*Exercise details*
Select from the data all lines with the word "Dorian".

*Material shown*
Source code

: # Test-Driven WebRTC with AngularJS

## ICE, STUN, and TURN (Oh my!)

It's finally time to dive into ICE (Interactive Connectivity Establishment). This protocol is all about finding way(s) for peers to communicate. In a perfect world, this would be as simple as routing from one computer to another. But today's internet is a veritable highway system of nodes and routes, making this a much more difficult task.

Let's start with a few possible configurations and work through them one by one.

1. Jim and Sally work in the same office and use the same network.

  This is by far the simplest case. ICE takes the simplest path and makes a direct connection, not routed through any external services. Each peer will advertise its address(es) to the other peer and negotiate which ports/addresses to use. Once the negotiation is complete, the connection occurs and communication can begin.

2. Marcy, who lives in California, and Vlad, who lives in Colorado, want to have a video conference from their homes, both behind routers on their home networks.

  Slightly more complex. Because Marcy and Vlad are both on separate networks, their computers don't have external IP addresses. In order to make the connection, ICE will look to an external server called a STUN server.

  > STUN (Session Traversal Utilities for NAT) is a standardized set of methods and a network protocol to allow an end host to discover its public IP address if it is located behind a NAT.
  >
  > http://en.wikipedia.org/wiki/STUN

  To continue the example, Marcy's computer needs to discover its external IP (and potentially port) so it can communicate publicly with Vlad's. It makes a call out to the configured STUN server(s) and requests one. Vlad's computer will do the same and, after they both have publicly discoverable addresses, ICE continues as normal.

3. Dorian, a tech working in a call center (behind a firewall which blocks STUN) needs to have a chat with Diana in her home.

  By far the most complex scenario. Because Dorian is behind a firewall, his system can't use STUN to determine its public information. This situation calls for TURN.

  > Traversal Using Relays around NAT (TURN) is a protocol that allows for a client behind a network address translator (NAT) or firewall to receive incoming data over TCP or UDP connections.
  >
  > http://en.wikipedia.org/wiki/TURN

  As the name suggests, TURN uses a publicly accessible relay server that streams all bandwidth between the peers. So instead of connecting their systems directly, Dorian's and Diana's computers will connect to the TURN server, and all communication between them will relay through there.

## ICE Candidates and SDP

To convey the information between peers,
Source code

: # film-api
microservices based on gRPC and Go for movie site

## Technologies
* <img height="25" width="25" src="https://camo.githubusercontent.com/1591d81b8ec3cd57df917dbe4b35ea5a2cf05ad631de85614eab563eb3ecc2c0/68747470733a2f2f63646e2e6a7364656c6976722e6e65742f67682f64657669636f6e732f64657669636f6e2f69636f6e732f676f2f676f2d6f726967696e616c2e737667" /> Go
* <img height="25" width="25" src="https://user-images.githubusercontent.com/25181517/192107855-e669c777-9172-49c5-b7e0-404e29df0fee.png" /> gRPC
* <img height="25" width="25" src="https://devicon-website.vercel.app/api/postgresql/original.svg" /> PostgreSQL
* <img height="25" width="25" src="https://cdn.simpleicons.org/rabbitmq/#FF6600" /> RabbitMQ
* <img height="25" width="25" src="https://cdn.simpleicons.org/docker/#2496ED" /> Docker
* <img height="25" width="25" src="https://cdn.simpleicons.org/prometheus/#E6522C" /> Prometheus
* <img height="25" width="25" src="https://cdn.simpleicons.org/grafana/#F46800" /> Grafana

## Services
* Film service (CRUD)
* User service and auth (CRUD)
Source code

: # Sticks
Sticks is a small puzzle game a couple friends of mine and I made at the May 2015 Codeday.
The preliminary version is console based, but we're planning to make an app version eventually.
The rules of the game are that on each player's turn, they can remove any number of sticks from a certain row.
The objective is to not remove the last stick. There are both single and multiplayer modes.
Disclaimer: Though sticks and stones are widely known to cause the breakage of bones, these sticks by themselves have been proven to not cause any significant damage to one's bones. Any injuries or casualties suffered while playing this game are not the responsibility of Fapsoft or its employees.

*Solution*
3. Dorian, a tech working in a call center (behind a firewall which blocks STUN) needs to have a chat with Diana in her home.
  By far the most complex scenario. Because Dorian is behind a firewall, his system can't use STUN to determine its public information. This situation calls for TURN.
  As the name suggests, TURN uses a publicly accessible relay server that streams all bandwidth between the peers. So instead of connecting their systems directly, Dorian's and Diana's computers will connect to the TURN server, and all communication between them will relay through there.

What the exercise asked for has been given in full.